The radius of a circle is measured to be 12.8 ± 0.2 cm. I need to find the Area and the Circumference of the circle? But how to I account for the uncertainties in each value?
The radius has a relative uncertainty of 0.2/12.8 = ± 1.6%
The circumference will have the same relative uncertainty: 1.6% .
The relative uncertainty in the area will be twice as much: 3.2%, because area depends upon the square of radius.
In differential terms:
A = pi r^2
ln A = ln pi + 2 ln r
dA/A = 2 dr/r
The formula is good for small relative errors (less than about 10%)
To account for the uncertainties in each value, you can use error propagation formulas to find the uncertainties in the area and circumference of the circle. Here are the step-by-step calculations:
1. Calculate the area of the circle:
- Start with the formula for the area of a circle: A = πr^2
- Substitute the given radius value, r = 12.8 cm, into the formula: A = π(12.8 cm)^2
- Square the given uncertainty: (0.2 cm)^2 = 0.04 cm^2
- Calculate the area with the given radius: A = π(12.8 cm)^2 = 515.07264 cm^2
- Calculate the uncertainty in the area: ΔA = (2πr)Δr = 2π(12.8 cm)(0.2 cm) = 16.076 cm^2 (rounded to three significant figures)
- Final result: The area of the circle is 515.07264 cm^2 ± 16.076 cm^2.
2. Calculate the circumference of the circle:
- Use the formula for the circumference of a circle: C = 2πr
- Substitute the given radius value, r = 12.8 cm, into the formula: C = 2π(12.8 cm)
- Calculate the circumference with the given radius: C = 2π(12.8 cm) ≈ 80.425 cm
- Calculate the uncertainty in the circumference: ΔC = 2πΔr = 2π(0.2 cm) = 1.256 cm (rounded to three significant figures)
- Final result: The circumference of the circle is 80.425 cm ± 1.256 cm.
Therefore, the area of the circle is 515.07264 cm^2 ± 16.076 cm^2, and the circumference of the circle is 80.425 cm ± 1.256 cm.
To account for the uncertainties in the radius measurement, you will need to propagate the uncertainties to determine the uncertainties in the area and circumference of the circle. This process involves using the concept of error propagation.
1. Calculating the Area:
The formula to calculate the area of a circle is A = π * r^2, where r is the radius.
To account for the uncertainty in the radius, you need to propagate it to find the uncertainty in the area.
a) Calculate the maximum area:
Substituting the maximum radius value (12.8 + 0.2 cm) into the area formula:
A_max = π * (12.8 + 0.2)^2
b) Calculate the minimum area:
Substituting the minimum radius value (12.8 - 0.2 cm) into the area formula:
A_min = π * (12.8 - 0.2)^2
Now you have a range of values for the area: A_min to A_max.
2. Calculating the Circumference:
The formula to calculate the circumference of a circle is C = 2 * π * r.

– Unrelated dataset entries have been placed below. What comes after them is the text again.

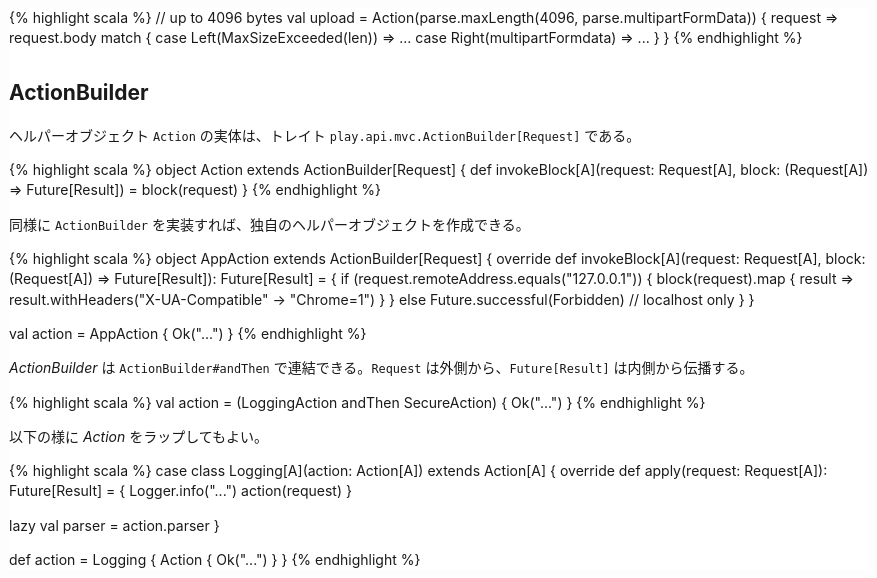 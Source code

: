 {% highlight scala %}
// up to 4096 bytes
val upload = Action(parse.maxLength(4096, parse.multipartFormData)) { request =>
  request.body match {
    case Left(MaxSizeExceeded(len)) => ...
    case Right(multipartFormdata) => ...
  }
}
{% endhighlight %}

## ActionBuilder

ヘルパーオブジェクト `Action` の実体は、トレイト `play.api.mvc.ActionBuilder[Request]` である。

{% highlight scala %}
object Action extends ActionBuilder[Request] {
  def invokeBlock[A](request: Request[A],
                     block: (Request[A]) => Future[Result]) = block(request)
}
{% endhighlight %}

同様に `ActionBuilder` を実装すれば、独自のヘルパーオブジェクトを作成できる。

{% highlight scala %}
object AppAction extends ActionBuilder[Request] {
  override def invokeBlock[A](request: Request[A],
                              block: (Request[A]) => Future[Result]): Future[Result] = {
    if (request.remoteAddress.equals("127.0.0.1")) {
      block(request).map { result =>
        result.withHeaders("X-UA-Compatible" -> "Chrome=1")
      }
    } else Future.successful(Forbidden) // localhost only
  }
}

val action = AppAction {
  Ok("...")
}
{% endhighlight %}

_ActionBuilder_ は `ActionBuilder#andThen` で連結できる。`Request` は外側から、`Future[Result]` は内側から伝播する。

{% highlight scala %}
val action = (LoggingAction andThen SecureAction) {
  Ok("...")
}
{% endhighlight %}

以下の様に _Action_ をラップしてもよい。

{% highlight scala %}
case class Logging[A](action: Action[A]) extends Action[A] {
  override def apply(request: Request[A]): Future[Result] = {
    Logger.info("...")
    action(request)
  }

  lazy val parser = action.parser
}

def action = Logging {
  Action {
    Ok("...")
  }
}
{% endhighlight %}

Similar to the area, you will propagate the uncertainty in the radius to find the uncertainty in the circumference.
a) Calculate the maximum circumference:
Substituting the maximum radius value (12.8 + 0.2 cm) into the circumference formula:
C_max = 2 * π * (12.8 + 0.2)
b) Calculate the minimum circumference:
Substituting the minimum radius value (12.8 - 0.2 cm) into the circumference formula:
C_min = 2 * π * (12.8 - 0.2)
Now you have a range of values for the circumference: C_min to C_max.
Remember that the uncertainty range represents the possible deviation from the measured values due to the uncertainty in the radius measurement.